She told the subcommittee that OMB identified three management issues that need to be fixed to help IT procurement. OMB wants to put in place stronger connections between business owners and IT specialist, shift from a waterfall approach to development to a more iterative process, and improve end-to-end accountability on projects.

Burwell said she wants OMB to focus on attracting more highly skilled IT developers and managers and more agile vendors, and improving best practices for procurement and project management.

"There are complexities in the system" she said, that can impede government from getting the best IT professionals to work at agencies, and the most nimble and advanced tech companies to bid on government contracts.

Burwell said IT oversight appropriations have been focused on generating savings through policy initiatives such as cloud computing and data center consolidation. But the request to increase the overall IT oversight budget from $8 million to $20 million was about hiring more people to create and share acquisition and development best practices.

"We don't want to create this all over the government.
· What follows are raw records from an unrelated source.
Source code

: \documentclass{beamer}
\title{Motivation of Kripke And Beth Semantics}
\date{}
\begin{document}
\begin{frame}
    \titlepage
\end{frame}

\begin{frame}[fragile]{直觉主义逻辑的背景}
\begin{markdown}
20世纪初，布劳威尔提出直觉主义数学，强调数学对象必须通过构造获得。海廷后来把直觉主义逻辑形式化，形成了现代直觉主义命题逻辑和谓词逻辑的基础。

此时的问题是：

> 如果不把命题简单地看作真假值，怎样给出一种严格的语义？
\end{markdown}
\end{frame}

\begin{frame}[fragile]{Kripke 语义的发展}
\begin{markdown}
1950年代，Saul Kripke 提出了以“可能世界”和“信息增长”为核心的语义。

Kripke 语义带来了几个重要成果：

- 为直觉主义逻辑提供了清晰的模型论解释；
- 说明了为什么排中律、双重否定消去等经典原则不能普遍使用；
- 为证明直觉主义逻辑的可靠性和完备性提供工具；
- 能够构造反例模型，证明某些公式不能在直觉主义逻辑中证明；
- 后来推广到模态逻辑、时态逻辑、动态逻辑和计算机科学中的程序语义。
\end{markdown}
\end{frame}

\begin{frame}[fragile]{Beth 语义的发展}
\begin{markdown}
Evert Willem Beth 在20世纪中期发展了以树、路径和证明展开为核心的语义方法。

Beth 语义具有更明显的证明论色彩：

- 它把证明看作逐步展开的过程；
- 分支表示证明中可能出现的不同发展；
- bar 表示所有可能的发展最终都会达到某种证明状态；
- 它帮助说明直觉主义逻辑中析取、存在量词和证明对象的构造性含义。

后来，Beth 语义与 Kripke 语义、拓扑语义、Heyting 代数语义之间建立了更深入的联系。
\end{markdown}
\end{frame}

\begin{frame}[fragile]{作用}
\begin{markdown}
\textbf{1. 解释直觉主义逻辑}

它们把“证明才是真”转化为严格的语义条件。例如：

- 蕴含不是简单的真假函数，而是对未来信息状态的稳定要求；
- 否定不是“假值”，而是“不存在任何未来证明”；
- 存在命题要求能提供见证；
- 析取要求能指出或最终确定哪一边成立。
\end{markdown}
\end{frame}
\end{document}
We believe there should be a centralized place with the skills and best practices that then apply to different places and departments," she said.

It's not clear whether more money is in the offing. Financial Services and General Government Subcommittee Chairman Ander Crenshaw (R-Fla.) said he was impressed by the overall federal IT savings in recent years, but noted that most government departments were making due with less funding, and that congressional offices have seen their appropriations decline by 16 percent in recent years. "Most Americans want to see leaders lead by example," he said.